(Saved data entries)
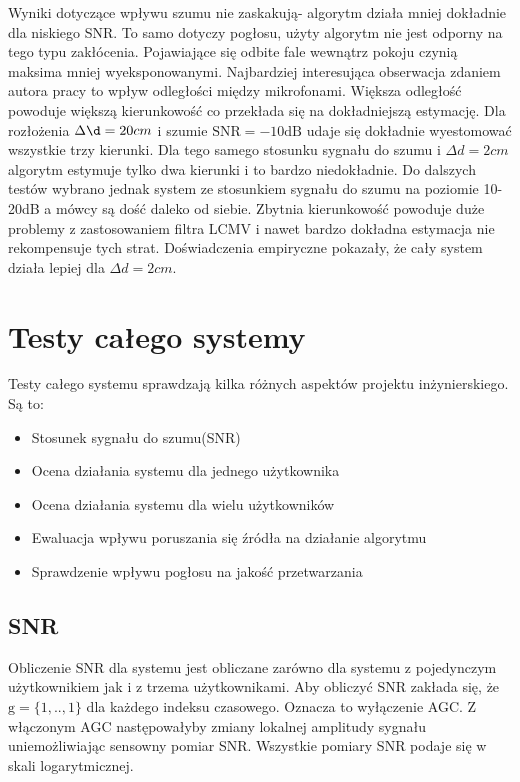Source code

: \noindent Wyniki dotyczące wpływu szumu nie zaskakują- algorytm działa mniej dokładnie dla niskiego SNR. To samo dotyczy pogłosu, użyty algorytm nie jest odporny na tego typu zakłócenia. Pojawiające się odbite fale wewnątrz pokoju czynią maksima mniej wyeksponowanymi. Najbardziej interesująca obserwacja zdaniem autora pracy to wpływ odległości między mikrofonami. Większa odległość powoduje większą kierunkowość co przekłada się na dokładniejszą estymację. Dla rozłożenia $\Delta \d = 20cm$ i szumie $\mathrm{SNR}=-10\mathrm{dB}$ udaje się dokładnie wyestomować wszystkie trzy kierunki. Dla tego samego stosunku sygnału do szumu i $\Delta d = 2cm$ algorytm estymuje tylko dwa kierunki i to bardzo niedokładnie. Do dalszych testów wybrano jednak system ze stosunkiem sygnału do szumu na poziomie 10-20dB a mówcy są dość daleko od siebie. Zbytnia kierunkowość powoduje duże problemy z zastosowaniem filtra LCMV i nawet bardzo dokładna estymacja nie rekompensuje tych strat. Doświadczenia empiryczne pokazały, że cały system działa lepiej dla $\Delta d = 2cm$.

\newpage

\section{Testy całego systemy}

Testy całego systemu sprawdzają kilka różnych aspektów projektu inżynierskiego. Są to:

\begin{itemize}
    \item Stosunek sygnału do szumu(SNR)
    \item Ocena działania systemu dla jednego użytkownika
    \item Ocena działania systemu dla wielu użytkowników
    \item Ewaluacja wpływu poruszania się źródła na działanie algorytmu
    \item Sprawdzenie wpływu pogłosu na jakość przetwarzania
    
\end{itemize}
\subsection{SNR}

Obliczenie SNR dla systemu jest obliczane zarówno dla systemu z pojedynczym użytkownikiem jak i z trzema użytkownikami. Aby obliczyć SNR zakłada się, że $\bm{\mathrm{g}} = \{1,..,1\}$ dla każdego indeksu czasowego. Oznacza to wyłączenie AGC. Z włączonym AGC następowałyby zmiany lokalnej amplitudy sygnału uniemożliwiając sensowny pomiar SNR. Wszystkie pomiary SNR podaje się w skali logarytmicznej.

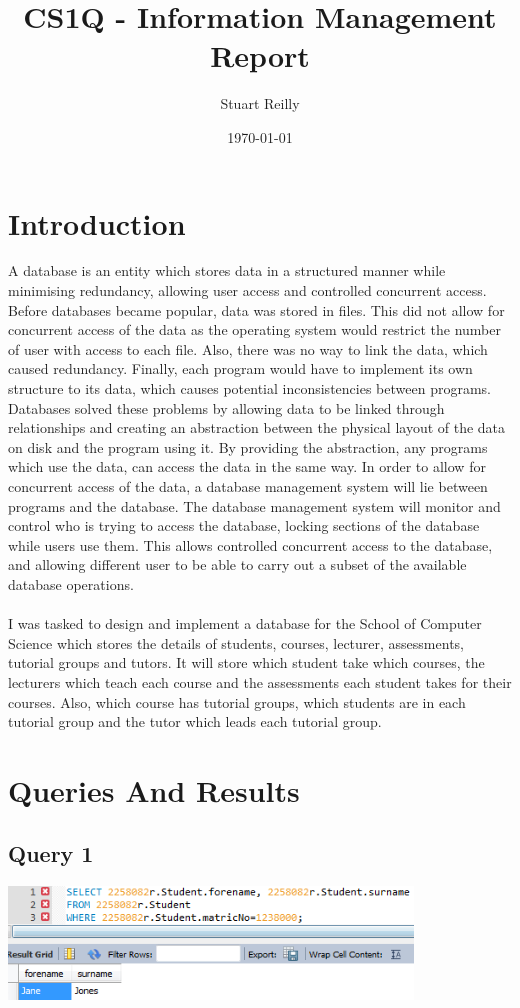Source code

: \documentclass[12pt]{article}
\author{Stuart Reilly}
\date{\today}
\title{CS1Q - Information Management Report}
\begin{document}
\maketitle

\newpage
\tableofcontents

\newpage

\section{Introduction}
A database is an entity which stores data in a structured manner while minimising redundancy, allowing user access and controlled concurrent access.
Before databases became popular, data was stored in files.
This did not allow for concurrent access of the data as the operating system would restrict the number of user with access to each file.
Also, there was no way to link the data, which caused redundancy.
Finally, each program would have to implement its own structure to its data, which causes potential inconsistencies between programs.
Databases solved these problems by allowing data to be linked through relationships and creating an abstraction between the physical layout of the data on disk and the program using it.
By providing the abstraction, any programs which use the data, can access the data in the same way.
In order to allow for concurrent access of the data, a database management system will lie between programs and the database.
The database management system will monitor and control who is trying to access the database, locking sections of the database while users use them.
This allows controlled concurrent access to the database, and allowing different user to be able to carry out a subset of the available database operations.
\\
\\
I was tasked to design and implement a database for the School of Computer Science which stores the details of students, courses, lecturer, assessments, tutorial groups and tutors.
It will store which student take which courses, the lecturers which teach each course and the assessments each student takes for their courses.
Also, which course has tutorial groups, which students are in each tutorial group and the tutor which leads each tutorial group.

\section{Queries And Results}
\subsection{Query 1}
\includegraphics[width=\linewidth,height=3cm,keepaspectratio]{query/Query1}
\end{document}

PROBLEM STATEMENT: A faithful copy of the records above is needed, with the pictures left out.

SOLUTION FOR THIS EXERCISE:
Source code

: \noindent Wyniki dotyczące wpływu szumu nie zaskakują- algorytm działa mniej dokładnie dla niskiego SNR. To samo dotyczy pogłosu, użyty algorytm nie jest odporny na tego typu zakłócenia. Pojawiające się odbite fale wewnątrz pokoju czynią maksima mniej wyeksponowanymi. Najbardziej interesująca obserwacja zdaniem autora pracy to wpływ odległości między mikrofonami. Większa odległość powoduje większą kierunkowość co przekłada się na dokładniejszą estymację. Dla rozłożenia $\Delta \d = 20cm$ i szumie $\mathrm{SNR}=-10\mathrm{dB}$ udaje się dokładnie wyestomować wszystkie trzy kierunki. Dla tego samego stosunku sygnału do szumu i $\Delta d = 2cm$ algorytm estymuje tylko dwa kierunki i to bardzo niedokładnie. Do dalszych testów wybrano jednak system ze stosunkiem sygnału do szumu na poziomie 10-20dB a mówcy są dość daleko od siebie. Zbytnia kierunkowość powoduje duże problemy z zastosowaniem filtra LCMV i nawet bardzo dokładna estymacja nie rekompensuje tych strat. Doświadczenia empiryczne pokazały, że cały system działa lepiej dla $\Delta d = 2cm$.

\newpage

\section{Testy całego systemy}

Testy całego systemu sprawdzają kilka różnych aspektów projektu inżynierskiego. Są to:

\begin{itemize}
    \item Stosunek sygnału do szumu(SNR)
    \item Ocena działania systemu dla jednego użytkownika
    \item Ocena działania systemu dla wielu użytkowników
    \item Ewaluacja wpływu poruszania się źródła na działanie algorytmu
    \item Sprawdzenie wpływu pogłosu na jakość przetwarzania
    
\end{itemize}
\subsection{SNR}

Obliczenie SNR dla systemu jest obliczane zarówno dla systemu z pojedynczym użytkownikiem jak i z trzema użytkownikami. Aby obliczyć SNR zakłada się, że $\bm{\mathrm{g}} = \{1,..,1\}$ dla każdego indeksu czasowego. Oznacza to wyłączenie AGC. Z włączonym AGC następowałyby zmiany lokalnej amplitudy sygnału uniemożliwiając sensowny pomiar SNR. Wszystkie pomiary SNR podaje się w skali logarytmicznej.

Source code

: \documentclass[12pt]{article}
\author{Stuart Reilly}
\date{\today}
\title{CS1Q - Information Management Report}
\begin{document}
\maketitle

\newpage
\tableofcontents

\newpage

\section{Introduction}
A database is an entity which stores data in a structured manner while minimising redundancy, allowing user access and controlled concurrent access.
Before databases became popular, data was stored in files.
This did not allow for concurrent access of the data as the operating system would restrict the number of user with access to each file.
Also, there was no way to link the data, which caused redundancy.
Finally, each program would have to implement its own structure to its data, which causes potential inconsistencies between programs.
Databases solved these problems by allowing data to be linked through relationships and creating an abstraction between the physical layout of the data on disk and the program using it.
By providing the abstraction, any programs which use the data, can access the data in the same way.
In order to allow for concurrent access of the data, a database management system will lie between programs and the database.
The database management system will monitor and control who is trying to access the database, locking sections of the database while users use them.
This allows controlled concurrent access to the database, and allowing different user to be able to carry out a subset of the available database operations.
\\
\\
I was tasked to design and implement a database for the School of Computer Science which stores the details of students, courses, lecturer, assessments, tutorial groups and tutors.
It will store which student take which courses, the lecturers which teach each course and the assessments each student takes for their courses.
Also, which course has tutorial groups, which students are in each tutorial group and the tutor which leads each tutorial group.

\section{Queries And Results}
\subsection{Query 1}
\includegraphics[width=\linewidth,height=3cm,keepaspectratio]{query/Query1}
\end{document}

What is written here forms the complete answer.